Patrice de La Tour du Pin

 

 

 

 

 

par

 

 

 

 

 

Henri LEMAÎTRE

 

 

 

 

 

 

 

 

 

 

Issu, du côté maternel, d’une ascendance irlandaise, Patrice de la Tour du Pin introduit dans la poésie contemporaine une nuance d’inspiration celtique qui est peut-être la source de cette double obsession du Jeu et de la Légende qui traverse son œuvre en y instaurant la communication perpétuelle entre les images du langage et le drame ou l’épopée de l’intériorité : on comprend que Supervielle, lui aussi, pour d’autres raisons et sous d’autres formes, poète du merveilleux, n’ait pas hésité à patronner l’auteur des Enfants de septembre.

Mais les pays de légende ne sont plus ici les rêves incertains, ils aspirent à retrouver leur place dans une géographie spirituelle que la poésie a pour fonction d’explorer. Patrice de la Tour du Pin alimente sa quête de tout ce qui réunit l’adhésion à la nature et l’élévation mystique, car il s’agit d’être homme en transcendant l’homme, de reconnaître la lumière sans renier la nuit, et d’inscrire dans la conscience claire le message de l’ineffable. Ce sont alors, bien sûr, les mystiques et en particulier les mystiques poètes, saint Jean de la Croix par exemple, qui aident La Tour du Pin à assurer sa propre originalité ; mais ce sont aussi tous les écrivains qui ont connu l’expérience d’une recherche de l’au-delà dans l’ici-bas, Nerval ou Rilke par exemple, ou encore l’Anglais Francis Thompson.

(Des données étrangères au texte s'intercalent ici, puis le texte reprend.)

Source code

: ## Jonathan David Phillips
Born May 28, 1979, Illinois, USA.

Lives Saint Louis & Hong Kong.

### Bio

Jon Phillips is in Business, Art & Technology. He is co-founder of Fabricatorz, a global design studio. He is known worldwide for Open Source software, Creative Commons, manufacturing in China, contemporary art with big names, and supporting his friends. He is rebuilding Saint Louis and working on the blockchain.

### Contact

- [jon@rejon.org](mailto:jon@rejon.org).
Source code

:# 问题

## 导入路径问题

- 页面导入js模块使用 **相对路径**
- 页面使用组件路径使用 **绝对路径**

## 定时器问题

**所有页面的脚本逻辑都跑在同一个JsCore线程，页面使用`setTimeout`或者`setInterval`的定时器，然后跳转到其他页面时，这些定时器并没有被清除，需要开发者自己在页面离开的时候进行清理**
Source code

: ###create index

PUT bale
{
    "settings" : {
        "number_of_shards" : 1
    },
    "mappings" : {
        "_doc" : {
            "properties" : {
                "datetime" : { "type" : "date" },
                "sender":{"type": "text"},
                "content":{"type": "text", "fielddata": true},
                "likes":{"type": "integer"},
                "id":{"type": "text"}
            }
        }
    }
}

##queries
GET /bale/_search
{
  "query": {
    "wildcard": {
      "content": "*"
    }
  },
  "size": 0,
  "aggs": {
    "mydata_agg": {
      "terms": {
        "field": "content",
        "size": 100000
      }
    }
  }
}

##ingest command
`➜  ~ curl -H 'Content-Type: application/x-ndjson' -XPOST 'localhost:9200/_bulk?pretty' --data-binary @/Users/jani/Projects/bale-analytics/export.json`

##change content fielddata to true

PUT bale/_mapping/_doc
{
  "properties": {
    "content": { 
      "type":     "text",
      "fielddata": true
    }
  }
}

De toutes ces influences, accordées à une exigence intérieure qu’elles nourrissent et confirment à la fois, résulte une poésie qui est d’abord et avant tout le compte rendu d’une aventure. Et si Patrice de la Tour du Pin fait si souvent penser à Dante, c’est que, dans un univers peuplé d’êtres à la fois vraisemblables et merveilleux, décoré d’images la nature ne cesse de s’épanouir en légendes et en mythes, se déroule une « comédie » au sens où le grand Florentin entendait ce mot, une comédie qui est de l’homme et de Dieu, qui est peut-être surtout de l’homme face à Dieu dans l’inexorable solidarité de sa nature charnelle et de sa vocation spirituelle : la poésie est très exactement située à la charnière interne de cette solidarité et elle naît de l’angoisse qui en accompagne la conscience croissante.

La parole poétique devient alors le lieu d’échange privilégié des multiples signaux dont le va-et-vient remplit l’espace entre les deux mondes. Il est vrai que La Tour du Pin est l’un des plus exactement symbolistes de nos poètes ; et le terme de symbolisme si galvaudé depuis un siècle, est à prendre ici dans un sens aussi précis et rigoureux que possible : La Quête de joie, pour reprendre ce titre où le poète a enfermé l’essentiel de son ambition, n’est pas seulement une nouvelle entreprise de reconquête de l’Âge d’or ou du Paradis perdu ; c’est aussi, à travers les aventures, nocturnes ou lumineuses, ascendantes ou précipitées, de cette reconquête, l’affirmation qu’il n’est entre l’homme et sa Joie de rapport que symbolique. Et ici on se prend de nouveau à songer aux sources celtiques de cette poésie, à la célèbre Quête du Graal, plus précisément à cet admirable passage du Perceval de Chrétien de Troyes, où le héros, semblable à tant d’égards à notre poète et comme lui « fils de la vierge forêt », passe à côté de son salut, faute de saisir le symbolisme inscrit dans les images, le rythme et la démarche d’une progression mystique : au Perceval de Chrétien de Troyes faisait défaut cette intuition du poète que cherche à dégager de lui-même par l’effort de son langage celui qui, comme La Tour du Pin, s’engage alors dans une poursuite qui n’est autre que la poursuite même du Christ.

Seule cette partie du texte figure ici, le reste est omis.